An overview of Power BI data models

Power BI is a business analytics solution provided by Microsoft. It helps you to create data visualizations from various data sources. We can import data from these data sources, create a data model, and prepares reports, visuals. These data sources are as below:

File data sources: Excel, flat files, XML, JSON, PDF, Sharepoint
Database data sources: SQL Server, Oracle, MySQL, IBM Db2, IBM Informix, SAP HANA, Teradata, Snowflake, MariaDB, Google BigQuery and Amazon Redshift
Power Platform data sources: Power BI datasets, workflows, Microsoft Dataverse
Azure data sources: Azure SQL Database, Azure Analysis Services database, Azure Data Explorer, Azure HDInsight (HDFS), Azure Databricks and Azure Blob Storage
Online Services data sources: Salesforce, GitHub, LinkedIn Sales Navigator, Dynamics 365, Microsoft Exchange Online, Emigo Data Source, Smartsheet, Google Analytics and Adobe Analytics
Other data sources: Web, ODBC, OLE DB, Active Directory, SharePoint, Python, R scripts, Hadoop File (HDFS) TIBCO

In this article, we will explore the following topics:

How do we connect these data sources?
What are the different kinds of data models?

Note: In this article, I will use the following abbreviations to keep things easier

PBD: Power BI Desktop
PB: Power BI

Different data models in Power BI

We have the following models for connecting either on-premise or cloud-based data sources.

Import data
Direct Query
Composite mode
Live Connection

In this tip, let’s explore these data models and the difference between them.

Importing a data model in Power BI Desktop

In the Import mode, we import data into the PB cache. It is the default and standard method for developing models and creating visualizations. Once we save the PBD solution, it saves the imported data into the disk. Data is loaded into its cache, and you can query data or prepare visuals. Suppose you are importing data from a 1 GB excel sheet. In that case, your data model does not acquire a 1 GB file size. It uses the VertiPaq compression engine based on the column-store in-memory technology. If you check the solution file size of PBD after data import, you might see it in a few MBs due to data compression.

In the Import data mode, you can use one or more data sources for importing your data, as shown below.

We import 5m Sales Records from a CSV file – 595 MB size (Reference file: Sample CSV File) for the demonstration.

Load data into PBD and save the data model. It creates a PBIX file in your local system.

Note the difference in file sizes:

CSV file size: 595 MB
Data model PB size using data import model: 122 MB

As discussed earlier, PB uses the VertiPaq storage engine for the compressed data.

The import data model provides the following benefits.

The import data model delivers speedy performance for data visualizations
It supports all features such as Q&A, Quick Insights

The import data model has the following disadvantages as well.

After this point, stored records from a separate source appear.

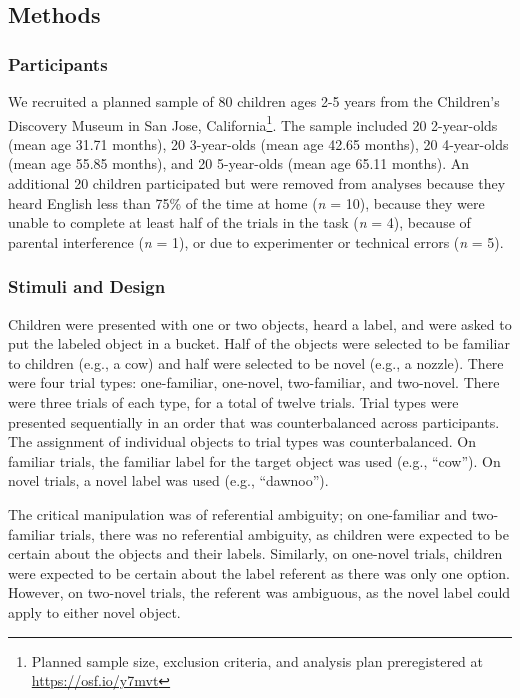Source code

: \documentclass[10pt, letterpaper]{article}
\begin{document}
\subsection{Methods}\label{methods}

\subsubsection{Participants}\label{participants}

We recruited a planned sample of 80 children ages 2-5 years from the
Children's Discovery Museum in San Jose, California\footnote{Planned
  sample size, exclusion criteria, and analysis plan preregistered at
  \url{https://osf.io/y7mvt}}. The sample included 20 2-year-olds (mean
age 31.71 months), 20 3-year-olds (mean age 42.65 months), 20
4-year-olds (mean age 55.85 months), and 20 5-year-olds (mean age 65.11
months). An additional 20 children participated but were removed from
analyses because they heard English less than 75\% of the time at home
(\emph{n} = 10), because they were unable to complete at least half of
the trials in the task (\emph{n} = 4), because of parental interference
(\emph{n} = 1), or due to experimenter or technical errors (\emph{n} =
5).

\subsubsection{Stimuli and Design}\label{stimuli-and-design}

Children were presented with one or two objects, heard a label, and were
asked to put the labeled object in a bucket. Half of the objects were
selected to be familiar to children (e.g., a cow) and half were selected
to be novel (e.g., a nozzle). There were four trial types: one-familiar,
one-novel, two-familiar, and two-novel. There were three trials of each
type, for a total of twelve trials. Trial types were presented
sequentially in an order that was counterbalanced across participants.
The assignment of individual objects to trial types was counterbalanced.
On familiar trials, the familiar label for the target object was used
(e.g., ``cow''). On novel trials, a novel label was used (e.g.,
``dawnoo'').

The critical manipulation was of referential ambiguity; on one-familiar
and two-familiar trials, there was no referential ambiguity, as children
were expected to be certain about the objects and their labels.
Similarly, on one-novel trials, children were expected to be certain
about the label referent as there was only one option. However, on
two-novel trials, the referent was ambiguous, as the novel label could
apply to either novel object.
\end{document}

This model requires sufficient memory and resources on your system for both loading data and refresh data
Generally, the model per dataset size cannot exceed 1 GB. PB premium offers more dataset storage
Data refresh requires reloading the entire table. You can use Power BI premium for the incremental load; however, it is a preview feature

DirectQuery model in Power BI

In the DirectQuery model, PB does not import the data. It retains only metadata that defines the model structure. When we query the data model, it uses native queries against the data source and fetches data.

For example, let’s say data is stored in tables of a SQL Server database. In the data connectivity mode, you get two options.

Import
DirectQuery

The DirectQuery mode is suitable for cases where data is stored in relational databases. For example, you can use it for Microsoft SQL Server, Oracle, Amazon Redshift, Azure Data Bricks, Azure SQL Database, Impala, Google BigQuery, Snowflake, Teradata, SAP HANA.

DirectQuery provides the following benefits.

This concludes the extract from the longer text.